Multilateral Sanctions Revisited: Lessons Learned from Margaret Doxey brings together a collective of 20 women authors to pay tribute to a pioneering female scholar of sanctions. The particularity of this work lies both in its exclusively female authorship and in the framework that the authors have derived from the lifelong conceptual research work of Margaret P. Doxey. Applied throughout the book, this framework decodes state behaviour as well as the current evolution of the practice of economic sanctions. The authors provide students of sanctions with a reminder of the definition and evolution of the key concept of multilateral sanctions, which help the reader to navigate through 281 well-researched pages of text.
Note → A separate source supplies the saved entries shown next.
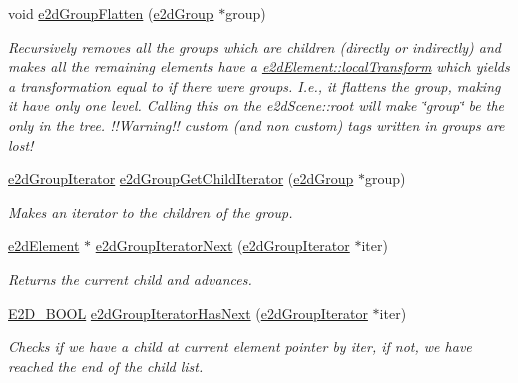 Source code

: \begin{DoxyCompactItemize}
void \hyperlink{group__e2dGroup_gafa65ab615b8a0c181a2d5b88eed9fa16}{e2d\-Group\-Flatten} (\hyperlink{structe2dGroup}{e2d\-Group} $\ast$group)
\begin{DoxyCompactList}\small\item\em Recursively removes all the groups which are children (directly or indirectly) and makes all the remaining elements have a \hyperlink{structe2dElement_a52bda732df714953f93c1e6f5f7c7c93}{e2d\-Element\-::local\-Transform} which yields a transformation equal to if there were groups. I.\-e., it flattens the group, making it have only one level. Calling this on the e2d\-Scene\-::root will make \char`\"{}group\char`\"{} be the only in the tree. !!\-Warning!! custom (and non custom) tags written in groups are lost! \end{DoxyCompactList}\item 
\hyperlink{structe2dGroupIterator}{e2d\-Group\-Iterator} \hyperlink{group__e2dGroup_gaf5a7338c446192338b764a7ac89371d5}{e2d\-Group\-Get\-Child\-Iterator} (\hyperlink{structe2dGroup}{e2d\-Group} $\ast$group)
\begin{DoxyCompactList}\small\item\em Makes an iterator to the children of the group. \end{DoxyCompactList}\item 
\hyperlink{structe2dElement}{e2d\-Element} $\ast$ \hyperlink{group__e2dGroup_gaa5ffe3eb2b83f318df4f22272f1e1189}{e2d\-Group\-Iterator\-Next} (\hyperlink{structe2dGroupIterator}{e2d\-Group\-Iterator} $\ast$iter)
\begin{DoxyCompactList}\small\item\em Returns the current child and advances. \end{DoxyCompactList}\item 
\hyperlink{Ez2DS_8h_aac8cdc3a3bcd6b56a8c3e0bb6979cbf8}{E2\-D\-\_\-\-B\-O\-O\-L} \hyperlink{group__e2dGroup_ga493d54c28198410762cfa32c97d8e646}{e2d\-Group\-Iterator\-Has\-Next} (\hyperlink{structe2dGroupIterator}{e2d\-Group\-Iterator} $\ast$iter)
\begin{DoxyCompactList}\small\item\em Checks if we have a child at current element pointer by iter, if not, we have reached the end of the child list. \end{DoxyCompactList}\end{DoxyCompactItemize}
The first part of the book presents a precise analysis of the behaviour of each permanent member state of the United Nations Security Council in relation to using economic sanctions multilaterally, regionally and unilaterally. With a meticulous sense of detail, the authors expose the ins and outs of the political culture of each state, helping readers to understand the cautious or mixed use of sanctions by some states versus its extensive use by others. This case-by-case study of the propensity or reticence to use sanctions is a key contribution to the state of the art, since it is largely missing in the existing literature on economic sanctions.
While the first part of the book focuses on the historical behaviour of the states, the second part of the book analyzes the rapid contemporary changes experienced in the practice of economic sanctions. At present, sanctions may be global, or highly targeted, or applied to specific fields such as cybersecurity and cryptocurrencies. Doxey's research once again offers a framework for reading and deciphering topical phenomena such as cyber sanctions or the evasion of economic sanctions through digital technology.
One of the key strengths of this book consists in drawing from the lessons of the past in order to decode the present and discuss prospects for the future. The authors extend Professor Doxey's work by applying her analysis of economic sanctions to recently emerging themes. Navigating between tradition and innovation, the book provides a firm foundation for the state of the art and offers a thorough overview of multilateral sanctions from the point of view of the regimes that issue them (such as Russia), as well as an analysis of their nature and their field of application. In addition, it discusses the circumvention techniques that economic actors develop to avoid the effects of sanctions.
The book contributes to our understanding—for academics, for students and for practitioners—of the complexities of both the political and economic stakes of sanctions. One limitation is that the authors do not fully construct the necessary bridge between the theoretical analysis and economic actors that would allow them to draw lessons from the research presented in this volume. If the economic sanctions primarily affect the targeted states, they also affect the economic world of private-sector actors and companies. A stronger bridge between theory and applied practice could have produced a guide for economic actors to current trends and risks in light of the evolving practice of sanctions.
In conclusion, Multilateral Sanctions Revisited: Lessons Learned from Margaret Doxey is a thought-provoking book that provides a comprehensive understanding of the current ecosystem of economic sanctions.